Opinion ID: 737240
Heading Depth: 2
Heading Rank: 3

Heading: The Committee Defendants:

Text: 8 Appellants presented no evidence that Martin Wilson, Director of the Pete Wilson for Governor Campaign Committee, or Tom Cooper, a committee volunteer, participated in any way in the arrests at the Cathedral. Summary judgment was therefore properly granted as to them. See Hansen v. Black, 885 F.2d 642, 646 (9th Cir.1989) (supervisory liability requires personal involvement in the constitutional deprivation or a sufficient causal connection between the supervisor's wrongful conduct and the constitutional violation). 9 Appellants argued that the Campaign Committee was liable for the alleged wrongdoing of the Inaugural Committee. They failed, however, to offer any evidence indicating that an alter-ego relationship existed between the Campaign Committee and the Inaugural Committee.
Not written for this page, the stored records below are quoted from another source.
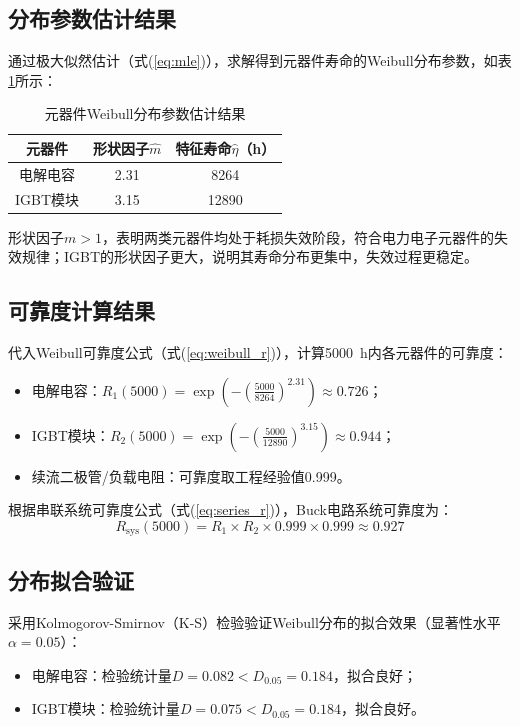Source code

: \documentclass[12pt]{article}
\begin{document}
\subsection{分布参数估计结果}
通过极大似然估计（式(\ref{eq:mle})），求解得到元器件寿命的Weibull分布参数，如表\ref{tab:weibull_params}所示：

\begin{table}[!htbp]
\centering
\caption{元器件Weibull分布参数估计结果}
\label{tab:weibull_params}
\begin{tabular}{c|cc}
\toprule
元器件 & 形状因子$\hat{m}$ & 特征寿命$\hat{\eta}$（\si{\hour}） \\
\midrule
电解电容 & 2.31 & 8264 \\
IGBT模块 & 3.15 & 12890 \\
\bottomrule
\end{tabular}
\end{table}

形状因子$m>1$，表明两类元器件均处于耗损失效阶段，符合电力电子元器件的失效规律；IGBT的形状因子更大，说明其寿命分布更集中，失效过程更稳定。

\subsection{可靠度计算结果}
代入Weibull可靠度公式（式(\ref{eq:weibull_r})），计算\SI{5000}{\hour}内各元器件的可靠度：
\begin{itemize}
    \item 电解电容：$R_1(5000) = \exp\!\left(-\left( \frac{5000}{8264} \right)^{2.31}\right) \approx 0.726$；
    \item IGBT模块：$R_2(5000) = \exp\!\left(-\left( \frac{5000}{12890} \right)^{3.15}\right) \approx 0.944$；
    \item 续流二极管/负载电阻：可靠度取工程经验值0.999。
\end{itemize}

根据串联系统可靠度公式（式(\ref{eq:series_r})），Buck电路系统可靠度为：
\[
R_{\text{sys}}(5000) = R_1 \times R_2 \times 0.999 \times 0.999 \approx 0.927
\]

\subsection{分布拟合验证}
采用Kolmogorov-Smirnov（K-S）检验验证Weibull分布的拟合效果（显著性水平$\alpha=0.05$）：
\begin{itemize}
    \item 电解电容：检验统计量$D=0.082 < D_{0.05}=0.184$，拟合良好；
    \item IGBT模块：检验统计量$D=0.075 < D_{0.05}=0.184$，拟合良好。
\end{itemize}
\end{document}
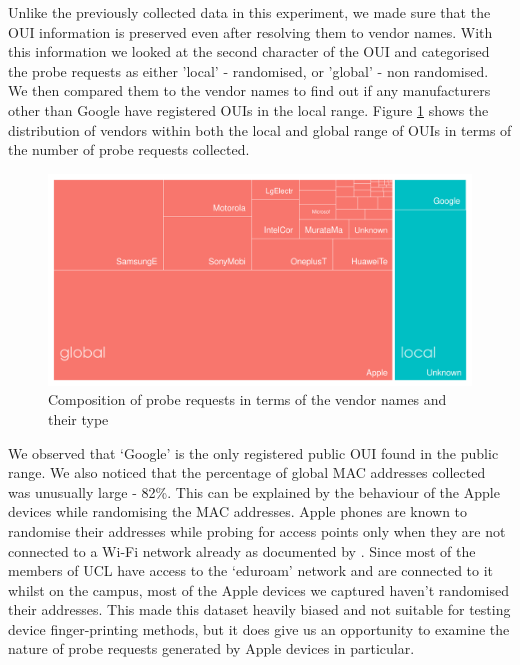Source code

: Unlike the previously collected data in this experiment, we made sure that the OUI information is preserved even after resolving them to vendor names.
With this information we looked at the second character of the OUI and categorised the probe requests as either 'local' - randomised, or 'global' - non randomised.
We then compared them to the vendor names to find out if any manufacturers other than Google have registered OUIs in the local range.
Figure \ref{figure:collection:ucl:treemap} shows the distribution of vendors within both the local and global range of OUIs in terms of the number of probe requests collected.

\begin{figure}
  \includegraphics{images/ucl-local-treemap.png}
  \caption{Composition of probe requests in terms of the vendor names and their type}
  \label{figure:collection:ucl:treemap}
\end{figure}

We observed that `Google' is the only registered public OUI found in the public range. 
We also noticed that the percentage of global MAC addresses collected was unusually large - 82\%.
This can be explained by the behaviour of the Apple devices while randomising the MAC addresses. 
Apple phones are known to randomise their addresses while probing for access points only when they are not connected to a Wi-Fi network already as documented by \citet{vanhoef2016}.
Since most of the members of UCL have access to the `eduroam' network and are connected to it whilst on the campus, most of the Apple devices we captured haven't randomised their addresses.
This made this dataset heavily biased and not suitable for testing device finger-printing methods, but it does give us an opportunity to examine the nature of probe requests generated by Apple devices in particular.

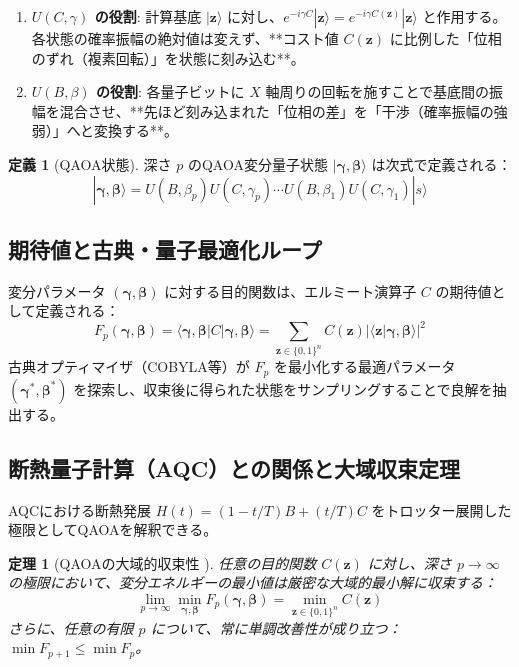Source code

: \documentclass[11pt,a4paper]{ltjsarticle}
\theoremstyle{definition}
\newtheorem{definition}{定義}[section]
\theoremstyle{plain}
\newtheorem{theorem}{定理}[section]
\theoremstyle{remark}
\newcommand{\ket}[1]{|#1\rangle}
\newcommand{\bra}[1]{\langle#1|}
\newcommand{\braket}[2]{\langle#1|#2\rangle}
\begin{document}
\begin{conceptbox}[2つのユニタリの役割分担]
\begin{enumerate}
    \item \textbf{$U(C, \gamma)$ の役割}: 計算基底 $\ket{\bm{z}}$ に対し、$e^{-i \gamma C} \ket{\bm{z}} = e^{-i \gamma C(\bm{z})} \ket{\bm{z}}$ と作用する。各状態の確率振幅の絶対値は変えず、**コスト値 $C(\bm{z})$ に比例した「位相のずれ（複素回転）」を状態に刻み込む**。
    \item \textbf{$U(B, \beta)$ の役割}: 各量子ビットに $X$ 軸周りの回転を施すことで基底間の振幅を混合させ、**先ほど刻み込まれた「位相の差」を「干渉（確率振幅の強弱）」へと変換する**。
\end{enumerate}
\end{conceptbox}

\begin{definition}[QAOA状態]
深さ $p$ のQAOA変分量子状態 $\ket{\bm{\gamma}, \bm{\beta}}$ は次式で定義される：
\begin{equation}
\ket{\bm{\gamma}, \bm{\beta}} = U(B, \beta_p) U(C, \gamma_p) \cdots U(B, \beta_1) U(C, \gamma_1) \ket{s}
\end{equation}
\end{definition}

\subsection{期待値と古典・量子最適化ループ}
変分パラメータ $(\bm{\gamma}, \bm{\beta})$ に対する目的関数は、エルミート演算子 $C$ の期待値として定義される：
\begin{equation}
F_p(\bm{\gamma}, \bm{\beta}) = \bra{\bm{\gamma}, \bm{\beta}} C \ket{\bm{\gamma}, \bm{\beta}} = \sum_{\bm{z} \in \{0, 1\}^n} C(\bm{z}) |\braket{\bm{z}}{\bm{\gamma}, \bm{\beta}}|^2
\end{equation}
古典オプティマイザ（COBYLA等）が $F_p$ を最小化する最適パラメータ $(\bm{\gamma}^*, \bm{\beta}^*)$ を探索し、収束後に得られた状態をサンプリングすることで良解を抽出する。

\subsection{断熱量子計算（AQC）との関係と大域収束定理}
AQCにおける断熱発展 $H(t) = (1 - t/T) B + (t/T) C$ をトロッター展開した極限としてQAOAを解釈できる。

\begin{theorem}[QAOAの大域的収束性 \cite{farhi2014quantum}]
任意の目的関数 $C(\bm{z})$ に対し、深さ $p \to \infty$ の極限において、変分エネルギーの最小値は厳密な大域的最小解に収束する：
\begin{equation}
\lim_{p \to \infty} \min_{\bm{\gamma}, \bm{\beta}} F_p(\bm{\gamma}, \bm{\beta}) = \min_{\bm{z} \in \{0, 1\}^n} C(\bm{z})
\end{equation}
さらに、任意の有限 $p$ について、常に単調改善性が成り立つ：$\min F_{p+1} \le \min F_p$。
\end{theorem}
\end{document}
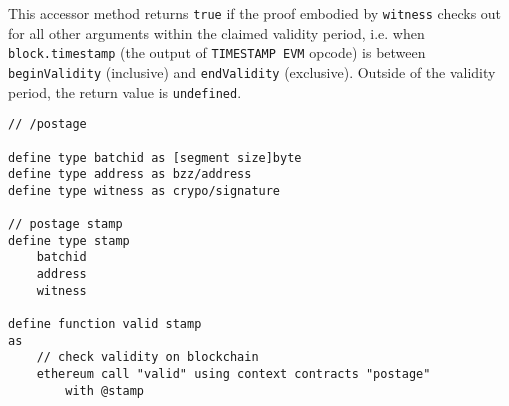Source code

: This accessor method returns \lstinline{true} if the proof embodied by \lstinline{witness} checks out for all other arguments within the claimed 
validity period, i.e. when \lstinline{block.timestamp} (the output of \lstinline{TIMESTAMP EVM} opcode) is between \lstinline{beginValidity} (inclusive) and 
\lstinline{endValidity} (exclusive). Outside of the validity period, the return value is \lstinline{undefined}.
 

\begin{definition}\label{def:buzz-postage-stamp}
\begin{lstlisting}[language=buzz1]
// /postage

define type batchid as [segment size]byte  
define type address as bzz/address
define type witness as crypo/signature

// postage stamp
define type stamp  
    batchid
    address
    witness

define function valid stamp
as 
    // check validity on blockchain
    ethereum call "valid" using context contracts "postage"
        with @stamp
        
\end{lstlisting}
\end{definition}


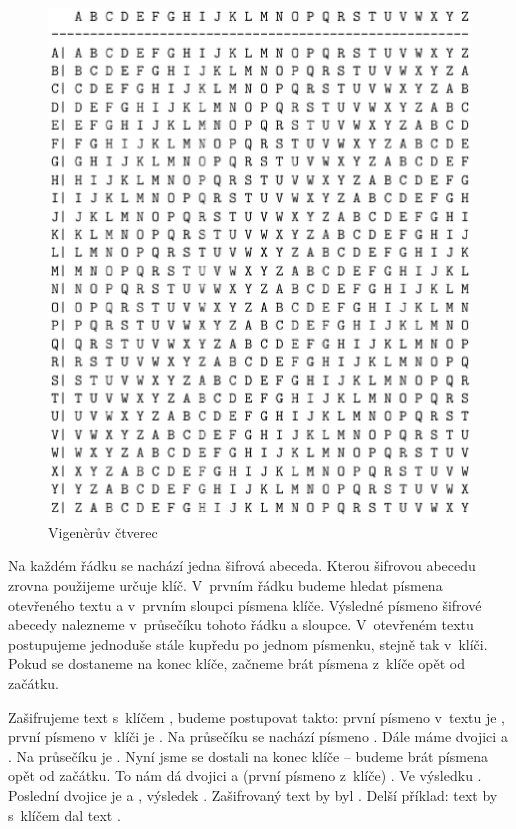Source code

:\documentclass[12pt]{article}
\theoremstyle{definition}
\begin{document}
\begin{figure}[h]
  \begin{center}
  \includegraphics[scale=0.75]{images/recta.eps}
  \end{center}
\caption{Vigenèrův čtverec}
\label{img_recta}
\end{figure}

Na každém řádku se nachází jedna šifrová abeceda. Kterou šifrovou abecedu zrovna použijeme určuje klíč. V~prvním řádku budeme hledat písmena otevřeného textu a v~prvním sloupci písmena klíče. Výsledné písmeno šifrové abecedy nalezneme v~průsečíku tohoto řádku a sloupce. V~otevřeném textu postupujeme jednoduše stále kupředu po jednom písmenku, stejně tak v~klíči. Pokud se dostaneme na konec klíče, začneme brát písmena z~klíče opět od začátku. 

Zašifrujeme text  s~klíčem , budeme postupovat takto: první písmeno v~textu je , první písmeno v~klíči je . Na průsečíku se nachází písmeno . Dále máme dvojici  a . Na průsečíku je . Nyní jsme se dostali na konec klíče -- budeme brát písmena opět od začátku. To nám dá dvojici  a (první písmeno z~klíče) . Ve výsledku . Poslední dvojice je  a , výsledek . Zašifrovaný text  by byl . Delší příklad: text  by s~klíčem  dal text .
\end{document}
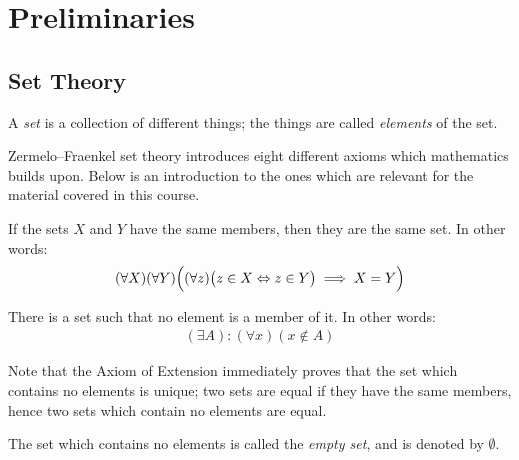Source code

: \chapter{Preliminaries}
\section{Set Theory}

    \begin{definition}
        A \textit{set} is a collection of different things; the things are called \textit{elements} of the set.
    \end{definition}

    Zermelo–Fraenkel set theory introduces eight different axioms which mathematics builds upon. Below is an introduction to the ones which are relevant for the material covered in this course.

    \begin{axiom}
        If the sets $X$ and $Y$ have the same members, then they are the same set. In other words:
            \begin{equation*}
            \begin{split}
                (\forall X)(\forall Y)\Bigl((\forall z)\bigl(z \in X \Leftrightarrow z \in Y\bigr) \implies X = Y\Bigr)
            \end{split}
            \end{equation*}
    \end{axiom}

    \begin{axiom}
        There is a set such that no element is a member of it. In other words:
            \begin{equation*}
            \begin{split}
                (\exists A):(\forall x)(x \not\in A)
            \end{split}
            \end{equation*}
    \end{axiom}

    Note that the Axiom of Extension immediately proves that the set which contains no elements is unique; two sets are equal if they have the same members, hence two sets which contain no elements are equal.

    \begin{definition}
        The set which contains no elements is called the \textit{empty set}, and is denoted by $\emptyset$.
    \end{definition}


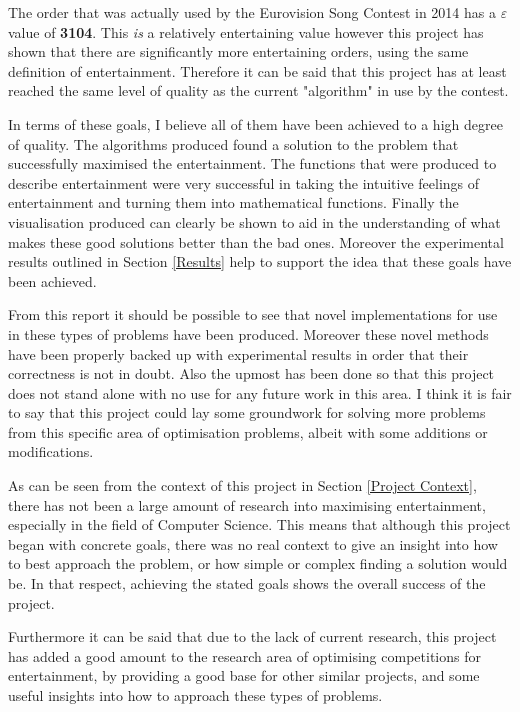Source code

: \documentclass[12pt]{report}
\begin{document}
The order that was actually used by the Eurovision Song Contest in 2014 has a $\varepsilon$ value of \textbf{3104}. This \textit{is} a relatively entertaining value however this project has shown that there are significantly more entertaining orders, using the same definition of entertainment. Therefore it can be said that this project has at least reached the same level of quality as the current "algorithm" in use by the contest.

In terms of these goals, I believe all of them have been achieved to a high degree of quality. The algorithms produced found a solution to the problem that successfully maximised the entertainment. The functions that were produced to describe entertainment were very successful in taking the intuitive feelings of entertainment and turning them into mathematical functions. Finally the visualisation produced can clearly be shown to aid in the understanding of what makes these good solutions better than the bad ones. Moreover the experimental results outlined in Section \ref{Results} help to support the idea that these goals have been achieved.

From this report it should be possible to see that novel implementations for use in these types of problems have been produced. Moreover these novel methods have been properly backed up with experimental results in order that their correctness is not in doubt. Also the upmost has been done so that this project does not stand alone with no use for any future work in this area. I think it is fair to say that this project could lay some groundwork for solving more problems from this specific area of optimisation problems, albeit with some additions or modifications.

As can be seen from the context of this project in Section \ref{Project Context}, there has not been a large amount of research into maximising entertainment, especially in the field of Computer Science. This means that although this project began with concrete goals, there was no real context to give an insight into how to best approach the problem, or how simple or complex finding a solution would be. In that respect, achieving the stated goals shows the overall success of the project. 

Furthermore it can be said that due to the lack of current research, this project has added a good amount to the research area of optimising competitions for entertainment, by providing a good base for other similar projects, and some useful insights into how to approach these types of problems.
\end{document}
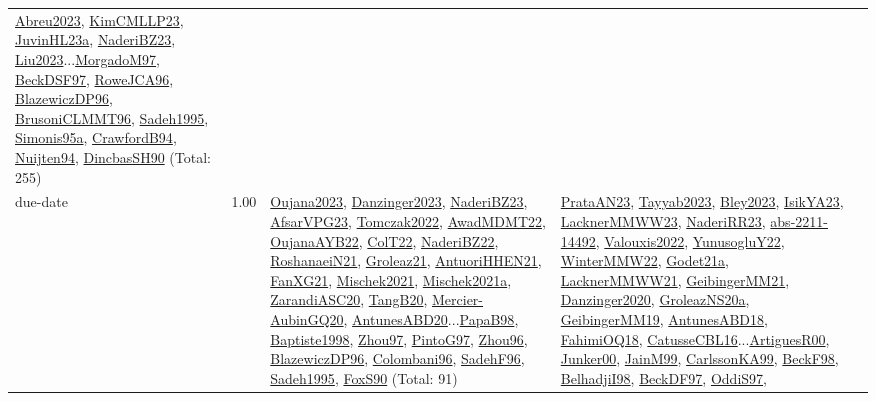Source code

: {\begin{longtable}{p{3cm}r>{\raggedright\arraybackslash}p{6cm}>{\raggedright\arraybackslash}p{6cm}>{\raggedright\arraybackslash}p{8cm}}
\hyperref[detail:Abreu2023]{Abreu2023}, \hyperref[detail:KimCMLLP23]{KimCMLLP23}, \hyperref[detail:JuvinHL23a]{JuvinHL23a}, \hyperref[detail:NaderiBZ23]{NaderiBZ23}, \hyperref[detail:Liu2023]{Liu2023}...\hyperref[detail:MorgadoM97]{MorgadoM97}, \hyperref[detail:BeckDSF97]{BeckDSF97}, \hyperref[detail:RoweJCA96]{RoweJCA96}, \hyperref[detail:BlazewiczDP96]{BlazewiczDP96}, \hyperref[detail:BrusoniCLMMT96]{BrusoniCLMMT96}, \hyperref[detail:Sadeh1995]{Sadeh1995}, \hyperref[detail:Simonis95a]{Simonis95a}, \hyperref[detail:CrawfordB94]{CrawfordB94}, \hyperref[detail:Nuijten94]{Nuijten94}, \hyperref[detail:DincbasSH90]{DincbasSH90} (Total: 255)\\
\index{due-date}\index{Concepts!due-date}due-date &  1.00 & \hyperref[detail:Oujana2023]{Oujana2023}, \hyperref[detail:Danzinger2023]{Danzinger2023}, \hyperref[detail:NaderiBZ23]{NaderiBZ23}, \hyperref[detail:AfsarVPG23]{AfsarVPG23}, \hyperref[detail:Tomczak2022]{Tomczak2022}, \hyperref[detail:AwadMDMT22]{AwadMDMT22}, \hyperref[detail:OujanaAYB22]{OujanaAYB22}, \hyperref[detail:ColT22]{ColT22}, \hyperref[detail:NaderiBZ22]{NaderiBZ22}, \hyperref[detail:RoshanaeiN21]{RoshanaeiN21}, \hyperref[detail:Groleaz21]{Groleaz21}, \hyperref[detail:AntuoriHHEN21]{AntuoriHHEN21}, \hyperref[detail:FanXG21]{FanXG21}, \hyperref[detail:Mischek2021]{Mischek2021}, \hyperref[detail:Mischek2021a]{Mischek2021a}, \hyperref[detail:ZarandiASC20]{ZarandiASC20}, \hyperref[detail:TangB20]{TangB20}, \hyperref[detail:Mercier-AubinGQ20]{Mercier-AubinGQ20}, \hyperref[detail:AntunesABD20]{AntunesABD20}...\hyperref[detail:PapaB98]{PapaB98}, \hyperref[detail:Baptiste1998]{Baptiste1998}, \hyperref[detail:Zhou97]{Zhou97}, \hyperref[detail:PintoG97]{PintoG97}, \hyperref[detail:Zhou96]{Zhou96}, \hyperref[detail:BlazewiczDP96]{BlazewiczDP96}, \hyperref[detail:Colombani96]{Colombani96}, \hyperref[detail:SadehF96]{SadehF96}, \hyperref[detail:Sadeh1995]{Sadeh1995}, \hyperref[detail:FoxS90]{FoxS90} (Total: 91) & \hyperref[detail:PrataAN23]{PrataAN23}, \hyperref[detail:Tayyab2023]{Tayyab2023}, \hyperref[detail:Bley2023]{Bley2023}, \hyperref[detail:IsikYA23]{IsikYA23}, \hyperref[detail:LacknerMMWW23]{LacknerMMWW23}, \hyperref[detail:NaderiRR23]{NaderiRR23}, \hyperref[detail:abs-2211-14492]{abs-2211-14492}, \hyperref[detail:Valouxis2022]{Valouxis2022}, \hyperref[detail:YunusogluY22]{YunusogluY22}, \hyperref[detail:WinterMMW22]{WinterMMW22}, \hyperref[detail:Godet21a]{Godet21a}, \hyperref[detail:LacknerMMWW21]{LacknerMMWW21}, \hyperref[detail:GeibingerMM21]{GeibingerMM21}, \hyperref[detail:Danzinger2020]{Danzinger2020}, \hyperref[detail:GroleazNS20a]{GroleazNS20a}, \hyperref[detail:GeibingerMM19]{GeibingerMM19}, \hyperref[detail:AntunesABD18]{AntunesABD18}, \hyperref[detail:FahimiOQ18]{FahimiOQ18}, \hyperref[detail:CatusseCBL16]{CatusseCBL16}...\hyperref[detail:ArtiguesR00]{ArtiguesR00}, \hyperref[detail:Junker00]{Junker00}, \hyperref[detail:JainM99]{JainM99}, \hyperref[detail:CarlssonKA99]{CarlssonKA99}, \hyperref[detail:BeckF98]{BeckF98}, \hyperref[detail:BelhadjiI98]{BelhadjiI98}, \hyperref[detail:BeckDF97]{BeckDF97}, \hyperref[detail:OddiS97]{OddiS97}, 
\end{longtable}}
In order to establish alter ego liability, appellants must establish: 1) control of one entity by another, 2) that one entity is the mere conduit of the business of the other, and 3) recognition of a separate existence would occasion fraud and injustice. See Calvert v. Huckins, 875 F.Supp. 674, 678 (E.D.Cal.1995); Marr v. Postal Union Life Ins. Co., 105 P.2d 649, 654 (Cal.Ct.App.1940). Appellants failed to establish that such a relationship existed between the committees. Further, the claims against the Inaugural Committee were derivative of the claims made against committee volunteer Colliau, who was found by the jury not to have violated any constitutional rights in his citizen's arrest of appellants. Therefore, appellants suffered no constitutional injury and dismissal as to these defendants was proper.